To load S3 files using the glob syntax, you can use the following workaround:

from s3fs import S3FileSystem
import xarray as xr

s3 = S3FileSystem()
xr.open_mfdataset(["s3://" + file for file in s3.glob("s3://mybucket/myzarr/*.zarr")], engine="zarr")

This workaround requires importing the S3FileSystem class from the s3fs library and using a list comprehension to append the "s3://" prefix to the file names.

Future plans

It is unclear whether the old behavior will be re-implemented. However, the xarray library is constantly evolving, and new features and improvements are being added regularly. Users are encouraged to stay up-to-date with the latest developments and to provide feedback on the library's design and functionality.

Conclusion

Q: What happened to the glob syntax for loading S3 files using the open_mfdataset function from the xarray library?

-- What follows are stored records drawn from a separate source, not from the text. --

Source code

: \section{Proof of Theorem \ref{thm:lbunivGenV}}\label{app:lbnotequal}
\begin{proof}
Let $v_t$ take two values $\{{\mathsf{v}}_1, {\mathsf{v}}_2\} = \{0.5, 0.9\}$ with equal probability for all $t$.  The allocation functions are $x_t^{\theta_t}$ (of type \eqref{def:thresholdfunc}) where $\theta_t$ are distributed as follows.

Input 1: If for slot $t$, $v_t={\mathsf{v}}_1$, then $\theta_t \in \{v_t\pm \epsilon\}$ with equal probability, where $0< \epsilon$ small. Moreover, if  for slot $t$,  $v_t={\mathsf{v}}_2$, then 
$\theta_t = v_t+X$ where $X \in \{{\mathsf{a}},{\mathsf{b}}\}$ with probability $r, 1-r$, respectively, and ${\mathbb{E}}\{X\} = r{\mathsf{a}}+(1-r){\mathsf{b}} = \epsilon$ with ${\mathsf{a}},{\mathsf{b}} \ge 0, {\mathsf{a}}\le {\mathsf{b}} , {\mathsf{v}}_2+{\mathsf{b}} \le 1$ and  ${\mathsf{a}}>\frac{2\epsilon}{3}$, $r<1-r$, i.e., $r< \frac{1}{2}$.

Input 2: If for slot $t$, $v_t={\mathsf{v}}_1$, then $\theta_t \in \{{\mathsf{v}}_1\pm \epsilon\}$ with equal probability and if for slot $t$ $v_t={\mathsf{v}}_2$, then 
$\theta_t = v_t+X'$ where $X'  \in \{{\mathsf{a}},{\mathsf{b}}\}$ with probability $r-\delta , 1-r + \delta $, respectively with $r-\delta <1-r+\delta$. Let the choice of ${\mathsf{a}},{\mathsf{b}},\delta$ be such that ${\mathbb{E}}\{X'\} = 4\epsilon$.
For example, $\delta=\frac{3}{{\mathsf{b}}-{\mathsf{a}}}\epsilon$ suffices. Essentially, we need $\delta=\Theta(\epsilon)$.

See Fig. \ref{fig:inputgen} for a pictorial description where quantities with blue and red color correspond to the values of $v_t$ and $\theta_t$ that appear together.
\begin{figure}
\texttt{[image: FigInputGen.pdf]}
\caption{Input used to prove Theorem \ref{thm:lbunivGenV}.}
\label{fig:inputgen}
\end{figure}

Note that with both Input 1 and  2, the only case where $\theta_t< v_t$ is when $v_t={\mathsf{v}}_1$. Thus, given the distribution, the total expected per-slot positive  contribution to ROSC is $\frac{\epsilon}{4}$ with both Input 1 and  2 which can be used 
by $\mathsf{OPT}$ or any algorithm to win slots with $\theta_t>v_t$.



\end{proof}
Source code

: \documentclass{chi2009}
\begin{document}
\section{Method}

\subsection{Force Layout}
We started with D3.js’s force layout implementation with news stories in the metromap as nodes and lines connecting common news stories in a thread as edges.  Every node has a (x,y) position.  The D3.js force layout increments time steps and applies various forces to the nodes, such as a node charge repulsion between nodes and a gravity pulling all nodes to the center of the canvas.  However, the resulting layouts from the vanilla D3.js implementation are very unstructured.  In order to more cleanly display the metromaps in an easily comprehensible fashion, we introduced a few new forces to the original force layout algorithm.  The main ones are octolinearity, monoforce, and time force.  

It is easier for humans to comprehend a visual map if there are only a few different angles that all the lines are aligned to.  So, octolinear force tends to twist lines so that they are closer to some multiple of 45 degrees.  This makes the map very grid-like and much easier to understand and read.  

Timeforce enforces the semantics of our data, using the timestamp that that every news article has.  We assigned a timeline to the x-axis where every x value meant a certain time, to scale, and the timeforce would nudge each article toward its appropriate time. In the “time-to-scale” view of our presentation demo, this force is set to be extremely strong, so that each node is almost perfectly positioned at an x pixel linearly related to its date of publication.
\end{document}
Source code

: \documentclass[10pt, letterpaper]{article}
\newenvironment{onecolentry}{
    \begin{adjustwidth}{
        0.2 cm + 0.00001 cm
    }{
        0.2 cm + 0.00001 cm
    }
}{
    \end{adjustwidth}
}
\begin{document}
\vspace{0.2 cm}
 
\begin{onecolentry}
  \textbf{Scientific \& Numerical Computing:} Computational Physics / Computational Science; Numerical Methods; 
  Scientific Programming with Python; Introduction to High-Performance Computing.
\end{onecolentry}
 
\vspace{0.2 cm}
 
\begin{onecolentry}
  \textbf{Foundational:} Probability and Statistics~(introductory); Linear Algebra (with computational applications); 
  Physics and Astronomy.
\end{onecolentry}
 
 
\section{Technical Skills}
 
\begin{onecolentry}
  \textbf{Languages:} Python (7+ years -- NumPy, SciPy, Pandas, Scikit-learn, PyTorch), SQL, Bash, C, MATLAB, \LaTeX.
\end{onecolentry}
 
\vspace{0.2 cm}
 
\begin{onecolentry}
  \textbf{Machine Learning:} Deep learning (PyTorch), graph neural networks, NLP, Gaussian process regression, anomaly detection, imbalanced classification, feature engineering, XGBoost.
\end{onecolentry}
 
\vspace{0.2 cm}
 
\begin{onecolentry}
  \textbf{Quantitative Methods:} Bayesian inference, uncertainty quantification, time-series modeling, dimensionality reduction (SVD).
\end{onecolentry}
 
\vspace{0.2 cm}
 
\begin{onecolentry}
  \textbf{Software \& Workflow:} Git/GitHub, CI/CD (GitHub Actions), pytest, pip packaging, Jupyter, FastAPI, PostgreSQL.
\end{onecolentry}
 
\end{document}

A: The glob syntax for loading S3 files using the open_mfdataset function from the xarray library is not working since the update to the new zarr specification.

Q: What is the error message I get when trying to use the glob syntax?

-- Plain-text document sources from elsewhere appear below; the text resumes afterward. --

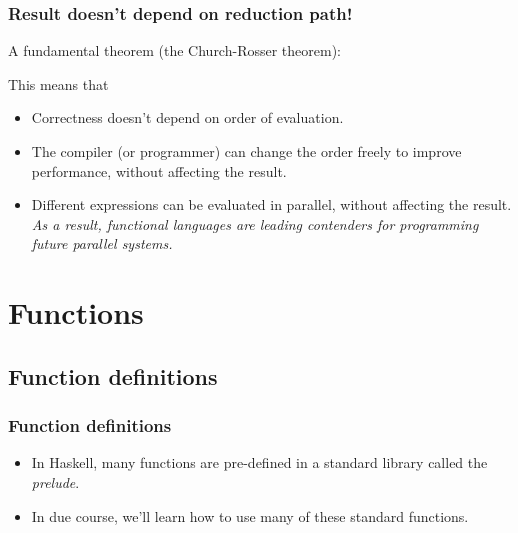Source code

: \documentclass{beamer}
\begin{document}
\begin{frame}
\frametitle{Result doesn't depend on reduction path!}

A fundamental theorem (the Church-Rosser theorem):

\begin{center}
\end{center}

This means that
\begin{itemize}
\item Correctness doesn't depend on order of evaluation.
\item The compiler (or programmer) can change the order freely to
  improve performance, without affecting the result.
\item Different expressions can be evaluated in parallel, without
  affecting the result.  {\redtext \emph{As a result, functional
      languages are leading contenders for programming future
      parallel systems.}}
\end{itemize}

\end{frame}

\section{Functions}

\subsection{Function definitions}

\begin{frame}[fragile]
\frametitle{Function definitions}

\begin{itemize}
\item In Haskell, many functions are pre-defined in a standard
  library called the  \emph{prelude}.%
\item In due course, we'll learn how to use many of these standard
  functions.
\end{itemize}

\end{frame}
\end{document}
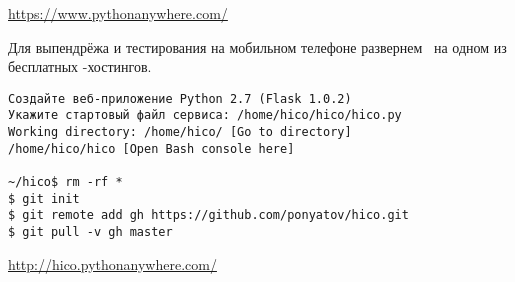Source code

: 
\url{https://www.pythonanywhere.com/}

\bigskip\noindent
Для выпендрёжа и тестирования на мобильном телефоне развернем \hico\ на одном из
бесплатных \py-хостингов.

\begin{verbatim}
Создайте веб-приложение Python 2.7 (Flask 1.0.2)
Укажите стартовый файл сервиса: /home/hico/hico/hico.py
Working directory: /home/hico/ [Go to directory]
/home/hico/hico [Open Bash console here]

~/hico$ rm -rf *
$ git init
$ git remote add gh https://github.com/ponyatov/hico.git
$ git pull -v gh master
\end{verbatim}

\url{http://hico.pythonanywhere.com/}
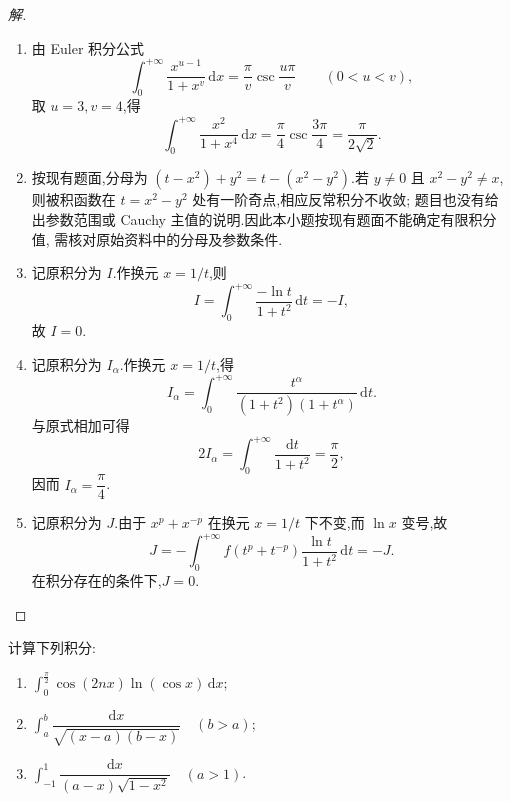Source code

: \documentclass[../../数学分析培优讲义(答案版).tex]{subfiles}
\begin{document}
\begin{proof}[解]
\begin{enumerate}[label=(\arabic*)]
    \item 由 Euler 积分公式
    \[
        \int_0^{+\infty}\dfrac{x^{u-1}}{1+x^v}\,\mathrm{d}x
        =\dfrac{\pi}{v}\csc\dfrac{u\pi}{v}
        \qquad(0<u<v),
    \]
    取 $u=3,v=4$,得
    \[
        \int_0^{+\infty}\dfrac{x^2}{1+x^4}\,\mathrm{d}x
        =\dfrac{\pi}{4}\csc\dfrac{3\pi}{4}
        =\dfrac{\pi}{2\sqrt{2}}.
    \]

    \item 按现有题面,分母为 $(t-x^2)+y^2=t-(x^2-y^2)$.若 $y\neq0$ 且
    $x^2-y^2\neq x$,则被积函数在 $t=x^2-y^2$ 处有一阶奇点,相应反常积分不收敛;
    题目也没有给出参数范围或 Cauchy 主值的说明.因此本小题按现有题面不能确定有限积分值,
    需核对原始资料中的分母及参数条件.

    \item 记原积分为 $I$.作换元 $x=1/t$,则
    \[
        I=\int_0^{+\infty}\dfrac{-\ln t}{1+t^2}\,\mathrm{d}t=-I,
    \]
    故 $I=0$.

    \item 记原积分为 $I_\alpha$.作换元 $x=1/t$,得
    \[
        I_\alpha
        =\int_0^{+\infty}\dfrac{t^\alpha}{(1+t^2)(1+t^\alpha)}\,\mathrm{d}t.
    \]
    与原式相加可得
    \[
        2I_\alpha=\int_0^{+\infty}\dfrac{\mathrm{d}t}{1+t^2}=\dfrac{\pi}{2},
    \]
    因而 $I_\alpha=\dfrac{\pi}{4}$.

    \item 记原积分为 $J$.由于 $x^p+x^{-p}$ 在换元 $x=1/t$ 下不变,而
    $\ln x$ 变号,故
    \[
        J=-\int_0^{+\infty}f(t^p+t^{-p})\dfrac{\ln t}{1+t^2}\,\mathrm{d}t=-J.
    \]
    在积分存在的条件下,$J=0$.
\end{enumerate}
\end{proof}

\begin{example}
计算下列积分:
\begin{enumerate}[label=(\arabic*)]
    \item $\displaystyle\int_0^{\frac{\pi}{2}}\cos(2nx)\ln(\cos x)\,\mathrm{d}x$;
    \item $\displaystyle\int_a^b\dfrac{\mathrm{d}x}{\sqrt{(x-a)(b-x)}}\quad(b>a)$;
    \item $\displaystyle\int_{-1}^{1}\dfrac{\mathrm{d}x}{(a-x)\sqrt{1-x^2}}\quad(a>1)$.
\end{enumerate}
\end{example}
\end{document}
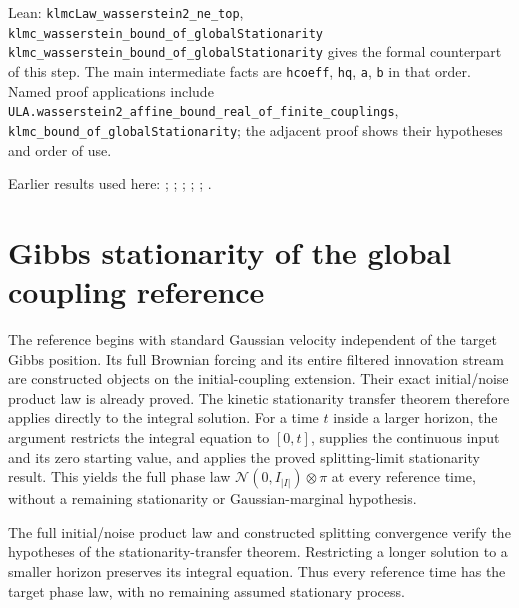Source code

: \documentclass[11pt,a4paper]{article}
\begin{document}
\begin{leanbox}{Lean: \texttt{klmcLaw\_\allowbreak{}wasserstein2\_\allowbreak{}ne\_\allowbreak{}top}, \texttt{klmc\_\allowbreak{}wasserstein\_\allowbreak{}bound\_\allowbreak{}of\_\allowbreak{}globalStationarity}}
\texttt{klmc\_\allowbreak{}wasserstein\_\allowbreak{}bound\_\allowbreak{}of\_\allowbreak{}global\allowbreak{}Stationarity} gives the formal counterpart of this step. The main intermediate facts are \texttt{hcoeff}, \texttt{hq}, \texttt{a}, \texttt{b} in that order. Named proof applications include \texttt{ULA.\allowbreak{}wasserstein2\_\allowbreak{}affine\_\allowbreak{}bound\_\allowbreak{}real\_\allowbreak{}of\_\allowbreak{}finite\_\allowbreak{}couplings}, \texttt{klmc\_\allowbreak{}bound\_\allowbreak{}of\_\allowbreak{}global\allowbreak{}Stationarity}; the adjacent proof shows their hypotheses and order of use.
\end{leanbox}


Earlier results used here: \cite[Section~3.17.1]{LangevinLean2026ULASC}; \cite[Section~3.17.12]{LangevinLean2026ULASC}; \cite[Section~3.17.3]{LangevinLean2026ULASC}; \cite[Section~3.17.4]{LangevinLean2026ULASC}; \cite[Section~3.18.2]{LangevinLean2026ULASC}; \cite[Section~3.18.4]{LangevinLean2026ULASC}.

\section{\texorpdfstring{Gibbs stationarity of the global coupling reference}{Gibbs stationarity of the global coupling reference}}


The reference begins with standard Gaussian velocity independent of the target Gibbs position. Its full Brownian forcing and its entire filtered innovation stream are constructed objects on the initial-coupling extension. Their exact initial/\allowbreak{}noise product law is already proved. The kinetic stationarity transfer theorem therefore applies directly to the integral solution. For a time \(t\) inside a larger horizon, the argument restricts the integral equation to \([0,t]\), supplies the continuous input and its zero starting value, and applies the proved splitting-limit stationarity result. This yields the full phase law \(\mathcal N(0,I_{|I|})\otimes\pi\) at every reference time, without a remaining stationarity or Gaussian-marginal hypothesis.



The full initial/\allowbreak{}noise product law and constructed splitting convergence verify the hypotheses of the stationarity-transfer theorem. Restricting a longer solution to a smaller horizon preserves its integral equation. Thus every reference time has the target phase law, with no remaining assumed stationary process.
\end{document}
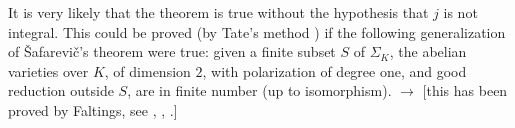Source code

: 
It is very likely that the theorem is true without the hypothesis that
$j$ is not integral.  This could be proved (by Tate's method
\cite{tate-endo}) if the following generalization of \v{S}afarevi\v{c}'s
theorem were true: given a finite subset $S$ of $\Sigma_K$, the abelian
varieties over $K$, of dimension $2$, with polarization of degree one,
and good reduction outside $S$, are in finite number (up to isomorphism).
$\longrightarrow$ [this has been proved by Faltings, see
\cite{faltings-endl}, \cite{faltings-wustholz}, \cite{szpiro}.]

A: The error message you get when trying to use the glob syntax is:

TypeError: Unsupported type for store_like: 'FSMap'

Q: What is the workaround for loading S3 files using the glob syntax?

A: To load S3 files using the glob syntax, you can use the following workaround:

from s3fs import S3FileSystem
import xarray as xr

s3 = S3FileSystem()
xr.open_mfdataset(["s3://" + file for file in s3.glob("s3://mybucket/myzarr/*.zarr")], engine="zarr")

This workaround requires importing the S3FileSystem class from the s3fs library and using a list comprehension to append the "s3://" prefix to the file names.

Q: Why do I need to import the S3FileSystem class from the s3fs library?

A: You need to import the S3FileSystem class from the s3fs library because it provides the functionality for working with S3 files. The xarray library relies on the s3fs library to handle S3 file operations.

Q: Why do I need to use a list comprehension to append the "s3://" prefix to the file names?

A: You need to use a list comprehension to append the "s3://" prefix to the file names because the glob function from the s3fs library returns a list of file names without the "s3://" prefix. The list comprehension is used to create a new list with the "s3://" prefix appended to each file name.

Q: Is the old behavior going to be re-implemented?

A: It is unclear whether the old behavior will be re-implemented. However, the xarray library is constantly evolving, and new features and improvements are being added regularly. Users are encouraged to stay up-to-date with the latest developments and to provide feedback on the library's design and functionality.

Q: What can I do to stay up-to-date with the latest developments in the xarray library?

A: You can stay up-to-date with the latest developments in the xarray library by:

  • Checking the official xarray documentation for updates and changes
  • Following the xarray team on social media to stay informed about new features and releases
  • Participating in the xarray community by asking questions and providing feedback on the library's design and functionality

Q: How can I provide feedback on the xarray library's design and functionality?

A: You can provide feedback on the xarray library's design and functionality by:

  • Submitting issues and feature requests on the xarray GitHub repository
  • Participating in the xarray community by asking questions and providing feedback on the library's design and functionality
  • Reaching out to the xarray team directly to provide feedback and suggestions for improvement.